START Provided data
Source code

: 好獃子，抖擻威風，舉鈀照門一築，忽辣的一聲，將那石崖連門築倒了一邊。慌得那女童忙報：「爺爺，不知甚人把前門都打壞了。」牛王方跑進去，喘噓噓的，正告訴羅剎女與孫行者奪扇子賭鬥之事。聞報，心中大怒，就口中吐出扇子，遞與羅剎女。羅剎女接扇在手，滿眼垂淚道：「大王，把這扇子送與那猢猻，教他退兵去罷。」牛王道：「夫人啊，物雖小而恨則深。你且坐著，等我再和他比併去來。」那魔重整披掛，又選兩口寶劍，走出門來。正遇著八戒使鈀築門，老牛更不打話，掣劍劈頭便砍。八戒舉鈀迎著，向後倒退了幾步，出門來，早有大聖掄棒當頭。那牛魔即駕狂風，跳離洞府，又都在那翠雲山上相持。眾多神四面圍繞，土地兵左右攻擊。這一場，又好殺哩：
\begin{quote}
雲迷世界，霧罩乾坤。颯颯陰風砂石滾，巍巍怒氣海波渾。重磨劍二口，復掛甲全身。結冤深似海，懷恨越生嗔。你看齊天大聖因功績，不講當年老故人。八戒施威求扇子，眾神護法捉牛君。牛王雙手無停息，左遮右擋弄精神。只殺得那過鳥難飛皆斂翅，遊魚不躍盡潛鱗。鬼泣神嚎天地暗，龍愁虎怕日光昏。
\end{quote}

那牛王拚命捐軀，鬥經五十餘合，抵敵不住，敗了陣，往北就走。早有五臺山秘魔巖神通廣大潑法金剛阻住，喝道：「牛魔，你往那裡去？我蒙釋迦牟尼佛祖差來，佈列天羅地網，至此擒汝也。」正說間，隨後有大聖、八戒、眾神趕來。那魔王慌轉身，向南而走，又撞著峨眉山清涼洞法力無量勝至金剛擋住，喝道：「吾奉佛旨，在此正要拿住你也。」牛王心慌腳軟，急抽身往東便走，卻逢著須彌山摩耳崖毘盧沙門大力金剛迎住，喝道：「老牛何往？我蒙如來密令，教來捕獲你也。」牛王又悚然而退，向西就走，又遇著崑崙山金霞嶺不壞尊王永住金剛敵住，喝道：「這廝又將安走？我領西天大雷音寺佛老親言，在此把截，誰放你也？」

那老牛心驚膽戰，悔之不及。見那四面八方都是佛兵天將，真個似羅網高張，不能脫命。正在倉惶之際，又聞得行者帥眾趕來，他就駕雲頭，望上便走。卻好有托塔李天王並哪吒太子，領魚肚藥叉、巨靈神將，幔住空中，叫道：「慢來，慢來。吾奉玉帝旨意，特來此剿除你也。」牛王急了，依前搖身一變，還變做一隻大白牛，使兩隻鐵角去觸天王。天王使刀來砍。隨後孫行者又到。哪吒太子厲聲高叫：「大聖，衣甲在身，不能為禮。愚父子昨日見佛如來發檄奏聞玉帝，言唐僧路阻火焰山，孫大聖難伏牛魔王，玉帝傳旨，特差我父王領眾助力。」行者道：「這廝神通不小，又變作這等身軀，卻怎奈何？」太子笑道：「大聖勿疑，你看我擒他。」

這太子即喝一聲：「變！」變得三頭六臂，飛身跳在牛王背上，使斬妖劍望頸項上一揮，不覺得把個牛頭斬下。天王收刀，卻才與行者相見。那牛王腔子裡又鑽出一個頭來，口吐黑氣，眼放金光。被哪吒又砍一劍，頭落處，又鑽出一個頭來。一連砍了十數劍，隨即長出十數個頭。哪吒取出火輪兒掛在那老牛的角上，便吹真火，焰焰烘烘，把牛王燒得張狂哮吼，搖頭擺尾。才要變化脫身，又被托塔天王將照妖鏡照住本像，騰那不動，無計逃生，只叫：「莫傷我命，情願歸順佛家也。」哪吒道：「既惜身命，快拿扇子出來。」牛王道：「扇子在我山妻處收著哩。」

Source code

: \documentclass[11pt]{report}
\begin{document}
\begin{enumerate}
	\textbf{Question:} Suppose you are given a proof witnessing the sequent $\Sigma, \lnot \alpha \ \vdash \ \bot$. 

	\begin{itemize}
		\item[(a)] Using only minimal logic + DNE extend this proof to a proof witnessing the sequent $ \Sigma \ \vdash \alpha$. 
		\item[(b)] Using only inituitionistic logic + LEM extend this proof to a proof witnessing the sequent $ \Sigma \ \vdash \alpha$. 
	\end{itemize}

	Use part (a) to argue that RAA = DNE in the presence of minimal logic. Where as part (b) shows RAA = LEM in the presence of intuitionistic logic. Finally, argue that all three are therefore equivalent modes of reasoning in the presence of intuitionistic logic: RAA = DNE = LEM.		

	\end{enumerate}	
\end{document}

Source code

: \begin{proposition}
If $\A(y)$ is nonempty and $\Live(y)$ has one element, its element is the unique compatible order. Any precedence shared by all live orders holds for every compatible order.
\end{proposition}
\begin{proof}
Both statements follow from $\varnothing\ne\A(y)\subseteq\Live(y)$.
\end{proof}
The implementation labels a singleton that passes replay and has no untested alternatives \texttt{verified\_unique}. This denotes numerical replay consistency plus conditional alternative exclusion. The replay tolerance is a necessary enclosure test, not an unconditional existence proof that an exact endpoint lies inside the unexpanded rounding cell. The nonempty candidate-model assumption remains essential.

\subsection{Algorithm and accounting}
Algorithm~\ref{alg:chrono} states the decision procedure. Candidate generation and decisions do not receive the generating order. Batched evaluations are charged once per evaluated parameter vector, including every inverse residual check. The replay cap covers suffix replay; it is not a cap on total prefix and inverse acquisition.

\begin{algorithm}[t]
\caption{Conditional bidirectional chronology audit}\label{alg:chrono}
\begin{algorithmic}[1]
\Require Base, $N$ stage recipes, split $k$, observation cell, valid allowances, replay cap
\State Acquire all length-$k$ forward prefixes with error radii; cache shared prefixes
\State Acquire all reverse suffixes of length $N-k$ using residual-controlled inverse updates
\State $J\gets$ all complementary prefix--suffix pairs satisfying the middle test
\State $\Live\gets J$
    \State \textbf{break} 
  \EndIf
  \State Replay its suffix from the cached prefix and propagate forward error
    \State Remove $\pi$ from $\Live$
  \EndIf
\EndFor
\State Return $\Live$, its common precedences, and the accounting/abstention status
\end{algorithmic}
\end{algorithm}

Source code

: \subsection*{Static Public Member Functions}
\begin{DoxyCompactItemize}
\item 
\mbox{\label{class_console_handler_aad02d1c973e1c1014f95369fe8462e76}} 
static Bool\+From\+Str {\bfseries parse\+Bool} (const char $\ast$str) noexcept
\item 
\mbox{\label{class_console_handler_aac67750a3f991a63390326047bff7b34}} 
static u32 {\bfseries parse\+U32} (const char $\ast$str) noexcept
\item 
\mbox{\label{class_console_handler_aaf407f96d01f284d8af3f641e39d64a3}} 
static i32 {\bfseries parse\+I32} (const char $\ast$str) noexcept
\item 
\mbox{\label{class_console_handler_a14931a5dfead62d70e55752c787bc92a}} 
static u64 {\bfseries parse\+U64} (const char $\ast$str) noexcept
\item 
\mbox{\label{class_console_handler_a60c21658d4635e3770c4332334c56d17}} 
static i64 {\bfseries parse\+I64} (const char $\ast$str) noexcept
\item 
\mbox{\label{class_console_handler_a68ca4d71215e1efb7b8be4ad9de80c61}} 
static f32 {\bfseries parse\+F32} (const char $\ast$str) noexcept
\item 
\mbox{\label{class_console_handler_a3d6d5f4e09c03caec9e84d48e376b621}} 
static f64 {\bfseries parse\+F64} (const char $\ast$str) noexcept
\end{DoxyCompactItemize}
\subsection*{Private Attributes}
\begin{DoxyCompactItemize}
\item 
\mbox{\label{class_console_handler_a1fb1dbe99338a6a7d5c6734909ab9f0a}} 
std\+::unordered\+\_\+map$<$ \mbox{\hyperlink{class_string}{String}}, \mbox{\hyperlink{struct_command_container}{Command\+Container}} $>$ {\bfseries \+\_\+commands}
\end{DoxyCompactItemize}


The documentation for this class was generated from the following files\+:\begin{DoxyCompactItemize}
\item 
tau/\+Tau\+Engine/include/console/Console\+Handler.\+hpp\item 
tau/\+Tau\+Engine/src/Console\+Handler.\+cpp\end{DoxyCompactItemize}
END Provided data
Exercise goal -> In the lines above, find the word "nonempty" and copy each line that contains it.

Result of this task ->
If $\A(y)$ is nonempty and $\Live(y)$ has one element, its element is the unique compatible order. Any precedence shared by all live orders holds for every compatible order.
The implementation labels a singleton that passes replay and has no untested alternatives \texttt{verified\_unique}. This denotes numerical replay consistency plus conditional alternative exclusion. The replay tolerance is a necessary enclosure test, not an unconditional existence proof that an exact endpoint lies inside the unexpanded rounding cell. The nonempty candidate-model assumption remains essential.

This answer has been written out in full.